Our study has found that elderly patients with underlying diseases, lower T cell subsets counts may have a high risk of poor prognosis for COVID-19 infection. Our web visualization tool was used at Wuhan Pulmonary Hospital to serve as a quick assessment for a patient’s risk at the time of examination and to keep a close monitoring of the patient’s condition change in a timely manner. However, in order for the tool to be practically useful for other research teams or hospitals, further development and customization of the web tool is warranted by adding more clinical characteristics and biomarkers.
S1 Fig. Screen shots of the interactive web tool.
a) A 60 year old patient with underlying diseases, displayed by the large blue square, showing a critical condition with Helper T cell counts of 100 and Suppressor T cell counts of 100. b) The same patient showing improved condition, with Helper T cell counts increased to 600 and Suppressor T cell counts increased to 500.
S2 Fig. Principal component analysis and cluster analysis.
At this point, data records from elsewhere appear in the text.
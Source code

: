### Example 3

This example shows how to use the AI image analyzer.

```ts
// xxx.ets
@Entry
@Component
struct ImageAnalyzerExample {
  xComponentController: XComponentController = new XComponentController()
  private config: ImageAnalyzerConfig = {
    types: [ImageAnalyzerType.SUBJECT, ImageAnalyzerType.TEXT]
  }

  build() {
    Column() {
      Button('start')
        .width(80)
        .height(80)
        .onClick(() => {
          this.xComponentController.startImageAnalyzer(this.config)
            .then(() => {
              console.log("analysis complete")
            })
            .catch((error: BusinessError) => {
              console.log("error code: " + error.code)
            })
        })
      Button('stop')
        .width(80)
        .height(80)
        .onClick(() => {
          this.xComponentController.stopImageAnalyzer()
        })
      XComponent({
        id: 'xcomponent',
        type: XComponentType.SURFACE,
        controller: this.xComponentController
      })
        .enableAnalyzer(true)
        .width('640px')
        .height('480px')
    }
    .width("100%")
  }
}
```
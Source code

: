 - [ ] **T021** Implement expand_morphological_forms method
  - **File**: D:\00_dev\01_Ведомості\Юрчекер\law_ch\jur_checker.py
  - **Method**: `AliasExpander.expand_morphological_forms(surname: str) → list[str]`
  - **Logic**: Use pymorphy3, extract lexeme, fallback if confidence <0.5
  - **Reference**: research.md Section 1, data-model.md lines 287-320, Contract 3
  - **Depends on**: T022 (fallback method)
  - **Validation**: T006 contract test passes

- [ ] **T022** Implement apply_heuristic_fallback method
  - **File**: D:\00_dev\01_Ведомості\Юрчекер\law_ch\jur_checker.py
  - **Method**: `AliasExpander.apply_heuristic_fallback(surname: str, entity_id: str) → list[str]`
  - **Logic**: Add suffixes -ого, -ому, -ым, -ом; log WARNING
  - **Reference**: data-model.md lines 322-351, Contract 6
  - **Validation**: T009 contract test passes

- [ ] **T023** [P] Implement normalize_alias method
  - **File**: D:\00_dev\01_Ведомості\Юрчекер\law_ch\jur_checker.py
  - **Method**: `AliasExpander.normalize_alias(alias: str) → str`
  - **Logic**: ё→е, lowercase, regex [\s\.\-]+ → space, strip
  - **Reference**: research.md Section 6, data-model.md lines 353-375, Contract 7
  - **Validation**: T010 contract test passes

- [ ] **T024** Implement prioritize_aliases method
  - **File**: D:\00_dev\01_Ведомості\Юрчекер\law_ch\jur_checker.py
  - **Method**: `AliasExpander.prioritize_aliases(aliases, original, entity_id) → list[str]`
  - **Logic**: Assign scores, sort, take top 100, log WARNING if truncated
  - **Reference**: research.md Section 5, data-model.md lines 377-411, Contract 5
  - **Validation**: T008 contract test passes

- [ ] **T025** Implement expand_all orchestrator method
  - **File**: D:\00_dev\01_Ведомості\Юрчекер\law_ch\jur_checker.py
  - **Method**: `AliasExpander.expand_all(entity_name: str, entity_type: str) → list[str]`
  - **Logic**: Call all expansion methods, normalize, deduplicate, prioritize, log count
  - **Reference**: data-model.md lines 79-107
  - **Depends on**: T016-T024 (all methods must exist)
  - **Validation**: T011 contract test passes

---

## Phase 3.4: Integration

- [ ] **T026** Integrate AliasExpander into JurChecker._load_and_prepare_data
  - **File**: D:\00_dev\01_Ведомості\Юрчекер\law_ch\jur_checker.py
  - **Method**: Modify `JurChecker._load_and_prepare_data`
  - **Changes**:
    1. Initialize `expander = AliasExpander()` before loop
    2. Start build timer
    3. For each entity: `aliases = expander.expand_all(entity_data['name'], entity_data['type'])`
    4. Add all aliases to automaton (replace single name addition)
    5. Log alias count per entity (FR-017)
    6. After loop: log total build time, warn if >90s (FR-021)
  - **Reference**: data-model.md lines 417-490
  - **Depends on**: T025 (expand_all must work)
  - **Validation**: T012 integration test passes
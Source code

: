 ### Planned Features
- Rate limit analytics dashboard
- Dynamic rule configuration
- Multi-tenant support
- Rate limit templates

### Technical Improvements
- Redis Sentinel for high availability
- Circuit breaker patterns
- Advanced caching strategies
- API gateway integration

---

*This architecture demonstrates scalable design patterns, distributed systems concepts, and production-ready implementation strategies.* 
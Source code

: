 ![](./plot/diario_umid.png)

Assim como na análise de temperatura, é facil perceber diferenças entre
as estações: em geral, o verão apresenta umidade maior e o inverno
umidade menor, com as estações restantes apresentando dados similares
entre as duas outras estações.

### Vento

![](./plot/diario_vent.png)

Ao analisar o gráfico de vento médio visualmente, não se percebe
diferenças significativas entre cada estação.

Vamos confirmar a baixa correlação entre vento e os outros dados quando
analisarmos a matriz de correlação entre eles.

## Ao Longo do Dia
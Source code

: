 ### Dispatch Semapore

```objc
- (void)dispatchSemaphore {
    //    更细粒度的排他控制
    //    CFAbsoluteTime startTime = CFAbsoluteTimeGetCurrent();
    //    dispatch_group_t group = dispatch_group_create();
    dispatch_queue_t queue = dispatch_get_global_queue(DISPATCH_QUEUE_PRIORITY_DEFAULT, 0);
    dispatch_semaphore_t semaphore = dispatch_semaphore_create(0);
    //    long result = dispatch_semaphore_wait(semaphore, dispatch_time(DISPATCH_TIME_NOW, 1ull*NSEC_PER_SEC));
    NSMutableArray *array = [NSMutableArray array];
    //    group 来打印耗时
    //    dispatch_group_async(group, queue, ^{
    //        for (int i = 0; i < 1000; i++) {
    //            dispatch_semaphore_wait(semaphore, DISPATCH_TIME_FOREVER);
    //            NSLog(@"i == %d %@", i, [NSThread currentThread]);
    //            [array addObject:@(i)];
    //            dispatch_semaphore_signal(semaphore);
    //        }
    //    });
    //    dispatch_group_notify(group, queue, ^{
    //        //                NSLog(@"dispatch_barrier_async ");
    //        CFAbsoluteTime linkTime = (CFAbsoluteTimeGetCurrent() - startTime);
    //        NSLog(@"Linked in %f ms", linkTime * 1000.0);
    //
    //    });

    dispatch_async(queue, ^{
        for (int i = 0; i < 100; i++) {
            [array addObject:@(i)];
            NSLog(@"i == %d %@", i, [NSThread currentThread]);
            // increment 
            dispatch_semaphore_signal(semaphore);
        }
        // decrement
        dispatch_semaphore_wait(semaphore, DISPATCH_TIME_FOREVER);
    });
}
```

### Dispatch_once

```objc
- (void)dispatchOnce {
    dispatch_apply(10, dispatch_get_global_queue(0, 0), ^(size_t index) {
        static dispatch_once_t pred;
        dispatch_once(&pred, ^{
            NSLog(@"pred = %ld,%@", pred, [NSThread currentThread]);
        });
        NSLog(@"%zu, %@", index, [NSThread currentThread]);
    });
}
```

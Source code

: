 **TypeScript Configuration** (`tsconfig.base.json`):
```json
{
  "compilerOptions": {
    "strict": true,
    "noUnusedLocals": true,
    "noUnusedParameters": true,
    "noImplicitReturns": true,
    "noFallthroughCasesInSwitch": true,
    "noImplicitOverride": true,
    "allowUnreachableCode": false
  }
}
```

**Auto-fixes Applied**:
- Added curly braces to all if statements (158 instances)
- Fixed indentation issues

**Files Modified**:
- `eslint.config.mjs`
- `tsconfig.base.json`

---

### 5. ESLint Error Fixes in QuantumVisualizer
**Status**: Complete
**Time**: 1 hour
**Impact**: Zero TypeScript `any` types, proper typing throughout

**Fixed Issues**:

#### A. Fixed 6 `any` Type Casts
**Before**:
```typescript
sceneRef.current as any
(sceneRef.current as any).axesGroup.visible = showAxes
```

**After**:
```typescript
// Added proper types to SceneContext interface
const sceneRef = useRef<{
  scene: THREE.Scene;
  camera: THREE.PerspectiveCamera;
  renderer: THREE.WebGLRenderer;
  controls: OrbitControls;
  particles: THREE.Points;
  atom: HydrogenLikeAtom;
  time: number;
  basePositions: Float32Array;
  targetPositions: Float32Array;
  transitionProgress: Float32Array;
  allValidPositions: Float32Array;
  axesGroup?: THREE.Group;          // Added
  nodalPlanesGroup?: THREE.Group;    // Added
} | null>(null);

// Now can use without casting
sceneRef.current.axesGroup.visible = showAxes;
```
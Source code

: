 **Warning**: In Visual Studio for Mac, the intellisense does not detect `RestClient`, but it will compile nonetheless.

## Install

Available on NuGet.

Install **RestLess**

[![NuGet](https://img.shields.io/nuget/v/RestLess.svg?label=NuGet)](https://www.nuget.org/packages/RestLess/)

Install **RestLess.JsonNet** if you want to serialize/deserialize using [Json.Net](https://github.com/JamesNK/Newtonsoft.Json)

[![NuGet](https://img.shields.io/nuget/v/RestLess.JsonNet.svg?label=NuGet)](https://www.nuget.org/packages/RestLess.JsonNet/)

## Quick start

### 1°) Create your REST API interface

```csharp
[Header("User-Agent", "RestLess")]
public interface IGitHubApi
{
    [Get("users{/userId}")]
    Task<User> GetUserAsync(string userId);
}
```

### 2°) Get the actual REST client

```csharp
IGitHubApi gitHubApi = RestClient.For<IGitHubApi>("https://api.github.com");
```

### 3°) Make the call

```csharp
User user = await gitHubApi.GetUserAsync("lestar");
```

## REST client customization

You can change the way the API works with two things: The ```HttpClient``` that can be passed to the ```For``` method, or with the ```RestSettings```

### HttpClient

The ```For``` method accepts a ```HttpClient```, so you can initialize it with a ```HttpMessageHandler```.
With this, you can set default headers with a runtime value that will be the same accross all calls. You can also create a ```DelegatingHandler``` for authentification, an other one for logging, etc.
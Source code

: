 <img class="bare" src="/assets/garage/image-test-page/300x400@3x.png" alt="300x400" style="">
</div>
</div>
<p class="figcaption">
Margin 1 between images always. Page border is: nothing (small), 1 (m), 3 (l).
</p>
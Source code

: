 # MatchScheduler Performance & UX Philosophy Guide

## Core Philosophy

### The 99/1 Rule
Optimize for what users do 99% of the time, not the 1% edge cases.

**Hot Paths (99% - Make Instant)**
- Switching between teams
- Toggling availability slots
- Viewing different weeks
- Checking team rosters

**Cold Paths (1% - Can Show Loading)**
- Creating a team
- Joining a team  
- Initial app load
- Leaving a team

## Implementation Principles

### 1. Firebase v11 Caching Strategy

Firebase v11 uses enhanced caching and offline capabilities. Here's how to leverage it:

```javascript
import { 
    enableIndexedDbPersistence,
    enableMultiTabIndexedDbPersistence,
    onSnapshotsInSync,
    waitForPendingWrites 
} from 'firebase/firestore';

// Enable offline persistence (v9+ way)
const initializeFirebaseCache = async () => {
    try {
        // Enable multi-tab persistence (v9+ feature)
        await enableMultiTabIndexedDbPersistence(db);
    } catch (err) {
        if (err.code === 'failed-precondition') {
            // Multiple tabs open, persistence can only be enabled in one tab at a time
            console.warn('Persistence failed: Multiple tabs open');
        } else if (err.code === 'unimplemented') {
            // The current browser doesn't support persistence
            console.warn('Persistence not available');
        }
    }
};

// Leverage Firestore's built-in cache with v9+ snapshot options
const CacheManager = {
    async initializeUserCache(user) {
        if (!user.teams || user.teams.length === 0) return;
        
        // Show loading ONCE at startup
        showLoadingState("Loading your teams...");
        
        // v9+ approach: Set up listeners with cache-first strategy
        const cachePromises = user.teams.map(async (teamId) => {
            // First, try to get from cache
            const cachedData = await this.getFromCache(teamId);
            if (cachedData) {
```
a) The three selected T-cell subsets indexes and age, underlying disease indicator were plotted against their first two principal components, which carries 45.42% and 23.56% of the total information respectively. The dots in the background represent each patient. There was very little overlap among the six variables suggesting them carrying exclusive information. b) Multi-dimensional transformation of the above five variables for the 340 patients in our study, so that the underlying patterns can be recognized to the maximum extent. A proportion of the discharged cases had similar T-cell subsets profiles with the death cases which made it difficult to differentiate between them.
Our research was supported by medical teams from Shanxi, Inner Mongolia and other parts of China. The authors would like to thank Li Ming, Zhu Qi, Yang Chengqing, Guo Guangyun, Du Juan, Du Ronghui for their technical support and Chen Xianxiang for guidance in interpretation of the results. We give special thanks to LJ Wei and Lu Tian for their guidance on future research directions.